Problem to solve: Transcribe the whole listing below without changing a word, but leave out every image.

Recorded data:
+ + + + +

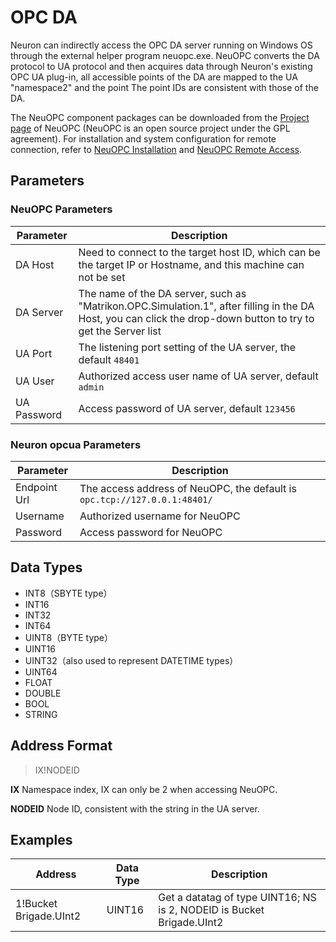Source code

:# OPC DA

Neuron can indirectly access the OPC DA server running on Windows OS through the external helper program neuopc.exe. NeuOPC converts the DA protocol to UA protocol and then acquires data through Neuron's existing OPC UA plug-in, all accessible points of the DA are mapped to the UA "namespace2" and the point The point IDs are consistent with those of the DA.

The NeuOPC component packages can be downloaded from the [Project page](https://github.com/neugates/neuopc) of NeuOPC (NeuOPC is an open source project under the GPL agreement). For installation and system configuration for remote connection, refer to [NeuOPC Installation](./install.md) and [NeuOPC Remote Access](./remote.md).

## Parameters 

### NeuOPC Parameters

| Parameter   | Description                                                  |
| ----------- | ------------------------------------------------------------ |
| DA Host     | Need to connect to the target host ID, which can be the target IP or Hostname, and this machine can not be set |
| DA Server   | The name of the DA server, such as "Matrikon.OPC.Simulation.1", after filling in the DA Host, you can click the drop-down button to try to get the Server list |
| UA Port     | The listening port setting of the UA server, the default `48401` |
| UA User     | Authorized access user name of UA server, default `admin`    |
| UA Password | Access password of UA server, default `123456`               |


### Neuron opcua Parameters

| Parameter    | Description                                                  |
| ------------ | ------------------------------------------------------------ |
| Endpoint Url | The access address of NeuOPC, the default is `opc.tcp://127.0.0.1:48401/` |
| Username     | Authorized username for NeuOPC                               |
| Password     | Access password for NeuOPC                                   |

## Data Types

* INT8（SBYTE type）
* INT16
* INT32
* INT64
* UINT8（BYTE type）
* UINT16
* UINT32（also used to represent DATETIME types）
* UINT64
* FLOAT
* DOUBLE
* BOOL
* STRING

## Address Format

> IX!NODEID</span>

**IX** Namespace index, IX can only be 2 when accessing NeuOPC.

**NODEID** Node ID, consistent with the string in the UA server.

## Examples

| Address                | Data Type | Description                                                  |
| ---------------------- | --------- | ------------------------------------------------------------ |
| 1!Bucket Brigade.UInt2 | UINT16    | Get a datatag of type UINT16; NS is 2, NODEID is Bucket Brigade.UInt2 |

+ + + + +

Response to this exercise:
Source code

:# OPC DA

Neuron can indirectly access the OPC DA server running on Windows OS through the external helper program neuopc.exe. NeuOPC converts the DA protocol to UA protocol and then acquires data through Neuron's existing OPC UA plug-in, all accessible points of the DA are mapped to the UA "namespace2" and the point The point IDs are consistent with those of the DA.

The NeuOPC component packages can be downloaded from the [Project page](https://github.com/neugates/neuopc) of NeuOPC (NeuOPC is an open source project under the GPL agreement). For installation and system configuration for remote connection, refer to [NeuOPC Installation](./install.md) and [NeuOPC Remote Access](./remote.md).

## Parameters 

### NeuOPC Parameters

| Parameter   | Description                                                  |
| ----------- | ------------------------------------------------------------ |
| DA Host     | Need to connect to the target host ID, which can be the target IP or Hostname, and this machine can not be set |
| DA Server   | The name of the DA server, such as "Matrikon.OPC.Simulation.1", after filling in the DA Host, you can click the drop-down button to try to get the Server list |
| UA Port     | The listening port setting of the UA server, the default `48401` |
| UA User     | Authorized access user name of UA server, default `admin`    |
| UA Password | Access password of UA server, default `123456`               |


### Neuron opcua Parameters

| Parameter    | Description                                                  |
| ------------ | ------------------------------------------------------------ |
| Endpoint Url | The access address of NeuOPC, the default is `opc.tcp://127.0.0.1:48401/` |
| Username     | Authorized username for NeuOPC                               |
| Password     | Access password for NeuOPC                                   |

## Data Types

* INT8（SBYTE type）
* INT16
* INT32
* INT64
* UINT8（BYTE type）
* UINT16
* UINT32（also used to represent DATETIME types）
* UINT64
* FLOAT
* DOUBLE
* BOOL
* STRING

## Address Format

> IX!NODEID</span>

**IX** Namespace index, IX can only be 2 when accessing NeuOPC.

**NODEID** Node ID, consistent with the string in the UA server.

## Examples

| Address                | Data Type | Description                                                  |
| ---------------------- | --------- | ------------------------------------------------------------ |
| 1!Bucket Brigade.UInt2 | UINT16    | Get a datatag of type UINT16; NS is 2, NODEID is Bucket Brigade.UInt2 |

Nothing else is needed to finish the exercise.